Directions for this task
Show all lines of the listing that hold the word "sequence".

Input material
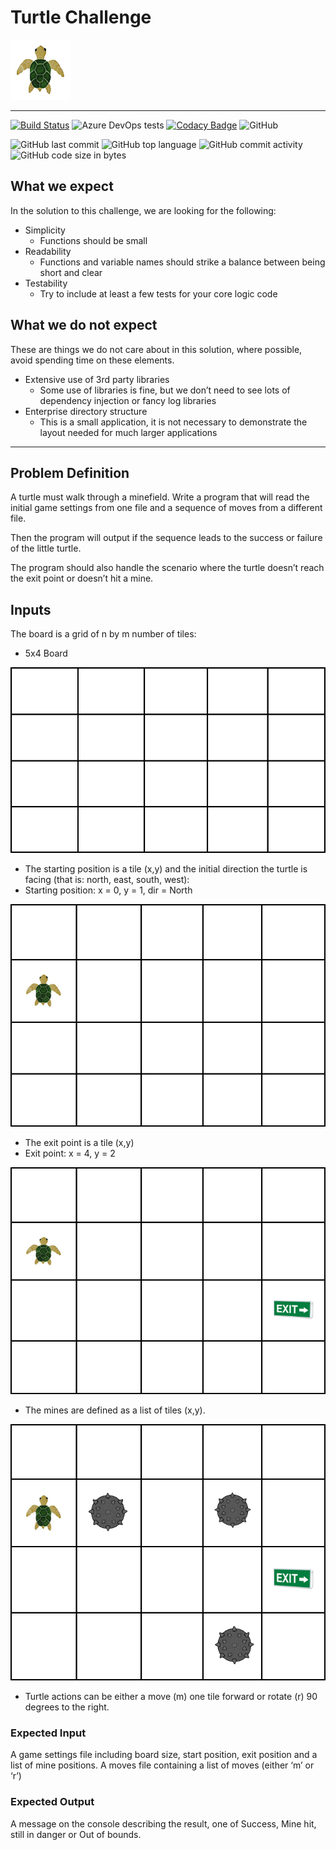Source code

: # Turtle Challenge

![Turtle Challenge](README/turtle.png "Turtle Challenge")

-----

[![Build Status](https://dev.azure.com/EamonnReilly/TurtleChallenge/_apis/build/status/DarthRatz.TurtleChallenge?branchName=master)](https://dev.azure.com/EamonnReilly/TurtleChallenge/_build/latest?definitionId=2&branchName=master)
![Azure DevOps tests](https://img.shields.io/azure-devops/tests/EamonnReilly/TurtleChallenge/2.svg)
[![Codacy Badge](https://api.codacy.com/project/badge/Grade/4195bfe624074cb680e31e9ef66fb56f)](https://www.codacy.com/app/eamonnreilly87/TurtleChallenge?utm_source=github.com&amp;utm_medium=referral&amp;utm_content=DarthRatz/TurtleChallenge&amp;utm_campaign=Badge_Grade)
![GitHub](https://img.shields.io/github/license/DarthRatz/TurtleChallenge.svg)

![GitHub last commit](https://img.shields.io/github/last-commit/DarthRatz/TurtleChallenge.svg)
![GitHub top language](https://img.shields.io/github/languages/top/DarthRatz/TurtleChallenge.svg)
![GitHub commit activity](https://img.shields.io/github/commit-activity/m/DarthRatz/TurtleChallenge.svg)
![GitHub code size in bytes](https://img.shields.io/github/languages/code-size/DarthRatz/TurtleChallenge.svg)

## What we expect

In the solution to this challenge, we are looking for the following:

* Simplicity
  * Functions should be small
* Readability
  * Functions and variable names should strike a balance between being short and clear
* Testability
  * Try to include at least a few tests for your core logic code

## What we do not expect

These are things we do not care about in this solution, where possible, avoid spending time on
these elements.

* Extensive use of 3rd party libraries
  * Some use of libraries is fine, but we don’t need to see lots of dependency injection or fancy log libraries
* Enterprise directory structure
  * This is a small application, it is not necessary to demonstrate the layout needed for much larger applications

-----

## Problem Definition

A turtle must walk through a minefield. Write a program that will read the initial game settings from one file and a sequence of moves from a different file.

Then the program will output if the sequence leads to the success or failure of the little turtle.

The program should also handle the scenario where the turtle doesn’t reach the exit point or doesn’t hit a mine.

## Inputs

The board is a grid of n by m number of tiles:

* 5x4 Board

![5x4 Board](README/grid1.png "5x4 Board")

* The starting position is a tile (x,y) and the initial direction the turtle is facing (that is: north, east, south, west):
* Starting position: x = 0, y = 1, dir = North

![Starting position](README/grid2.png "Starting position")

* The exit point is a tile (x,y)
* Exit point: x = 4, y = 2

![Exit point](README/grid3.png "Exit point")

* The mines are defined as a list of tiles (x,y).

![Mines](README/grid4.png "Mines points")

* Turtle actions can be either a move (m) one tile forward or rotate (r) 90 degrees to the right.

### Expected Input

A game settings file including board size, start position, exit position and a list of mine positions.
A moves file containing a list of moves (either ‘m’ or ‘r’)

### Expected Output

A message on the console describing the result, one of Success, Mine hit, still in danger or Out of bounds.
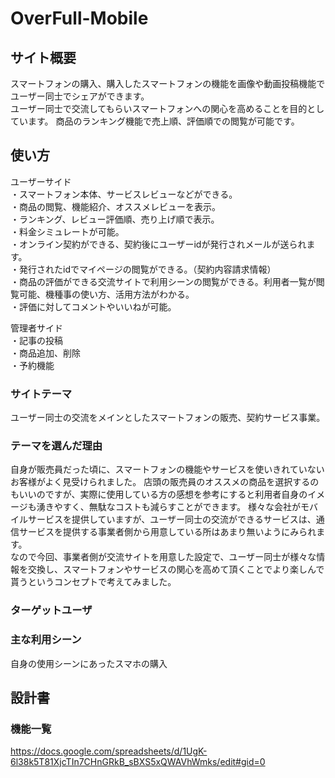 # OverFull-Mobile

## サイト概要
スマートフォンの購入、購入したスマートフォンの機能を画像や動画投稿機能でユーザー同士でシェアができます。  
ユーザー同士で交流してもらいスマートフォンへの関心を高めることを目的としています。
商品のランキング機能で売上順、評価順での閲覧が可能です。

## 使い方
ユーザーサイド  
・スマートフォン本体、サービスレビューなどができる。  
・商品の閲覧、機能紹介、オススメレビューを表示。  
・ランキング、レビュー評価順、売り上げ順で表示。  
・料金シミュレートが可能。  
・オンライン契約ができる、契約後にユーザーidが発行されメールが送られます。  
・発行されたidでマイページの閲覧ができる。（契約内容請求情報）  
・商品の評価ができる交流サイトで利用シーンの閲覧ができる。利用者一覧が閲覧可能、機種事の使い方、活用方法がわかる。  
・評価に対してコメントやいいねが可能。  

管理者サイド  
・記事の投稿   
・商品追加、削除  
・予約機能  

### サイトテーマ
ユーザー同士の交流をメインとしたスマートフォンの販売、契約サービス事業。

### テーマを選んだ理由
自身が販売員だった頃に、スマートフォンの機能やサービスを使いきれていないお客様がよく見受けられました。 
店頭の販売員のオススメの商品を選択するのもいいのですが、実際に使用している方の感想を参考にすると利用者自身のイメージも湧きやすく、無駄なコストも減らすことができます。 
様々な会社がモバイルサービスを提供していますが、ユーザー同士の交流ができるサービスは、通信サービスを提供する事業者側から用意している所はあまり無いようにみられます。  
なので今回、事業者側が交流サイトを用意した設定で、ユーザー同士が様々な情報を交換し、スマートフォンやサービスの関心を高めて頂くことでより楽しんで貰うというコンセプトで考えてみました。  

### ターゲットユーザ



### 主な利用シーン
自身の使用シーンにあったスマホの購入


## 設計書

### 機能一覧
<https://docs.google.com/spreadsheets/d/1UgK-6l38k5T81XjcTIn7CHnGRkB_sBXS5xQWAVhWmks/edit#gid=0>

Written solution
A turtle must walk through a minefield. Write a program that will read the initial game settings from one file and a sequence of moves from a different file.
Then the program will output if the sequence leads to the success or failure of the little turtle.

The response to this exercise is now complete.